> _Directions_
What is needed is an exact copy of all the records, written out in full.

(Records drawn from a dataset)

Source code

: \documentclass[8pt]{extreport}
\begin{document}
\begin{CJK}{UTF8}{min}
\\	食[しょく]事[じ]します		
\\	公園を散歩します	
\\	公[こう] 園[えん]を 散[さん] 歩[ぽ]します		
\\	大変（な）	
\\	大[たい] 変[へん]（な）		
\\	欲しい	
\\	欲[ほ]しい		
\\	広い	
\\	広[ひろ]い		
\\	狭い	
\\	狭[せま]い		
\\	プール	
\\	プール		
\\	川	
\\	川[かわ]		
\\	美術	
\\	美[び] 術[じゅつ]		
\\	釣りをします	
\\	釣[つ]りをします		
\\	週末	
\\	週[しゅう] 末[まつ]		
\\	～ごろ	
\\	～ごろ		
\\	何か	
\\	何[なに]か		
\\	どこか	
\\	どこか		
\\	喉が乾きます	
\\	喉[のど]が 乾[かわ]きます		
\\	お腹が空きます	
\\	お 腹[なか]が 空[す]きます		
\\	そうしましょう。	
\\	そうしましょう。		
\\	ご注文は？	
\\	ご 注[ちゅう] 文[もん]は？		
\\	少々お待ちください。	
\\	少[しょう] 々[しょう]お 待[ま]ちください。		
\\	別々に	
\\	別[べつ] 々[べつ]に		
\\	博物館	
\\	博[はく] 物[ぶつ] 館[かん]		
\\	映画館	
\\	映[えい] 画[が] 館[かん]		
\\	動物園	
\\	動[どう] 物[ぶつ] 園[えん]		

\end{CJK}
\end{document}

> _Reply_
Source code

: \documentclass[8pt]{extreport}
\begin{document}
\begin{CJK}{UTF8}{min}
\\	食[しょく]事[じ]します		
\\	公園を散歩します	
\\	公[こう] 園[えん]を 散[さん] 歩[ぽ]します		
\\	大変（な）	
\\	大[たい] 変[へん]（な）		
\\	欲しい	
\\	欲[ほ]しい		
\\	広い	
\\	広[ひろ]い		
\\	狭い	
\\	狭[せま]い		
\\	プール	
\\	プール		
\\	川	
\\	川[かわ]		
\\	美術	
\\	美[び] 術[じゅつ]		
\\	釣りをします	
\\	釣[つ]りをします		
\\	週末	
\\	週[しゅう] 末[まつ]		
\\	～ごろ	
\\	～ごろ		
\\	何か	
\\	何[なに]か		
\\	どこか	
\\	どこか		
\\	喉が乾きます	
\\	喉[のど]が 乾[かわ]きます		
\\	お腹が空きます	
\\	お 腹[なか]が 空[す]きます		
\\	そうしましょう。	
\\	そうしましょう。		
\\	ご注文は？	
\\	ご 注[ちゅう] 文[もん]は？		
\\	少々お待ちください。	
\\	少[しょう] 々[しょう]お 待[ま]ちください。		
\\	別々に	
\\	別[べつ] 々[べつ]に		
\\	博物館	
\\	博[はく] 物[ぶつ] 館[かん]		
\\	映画館	
\\	映[えい] 画[が] 館[かん]		
\\	動物園	
\\	動[どう] 物[ぶつ] 園[えん]		

\end{CJK}
\end{document}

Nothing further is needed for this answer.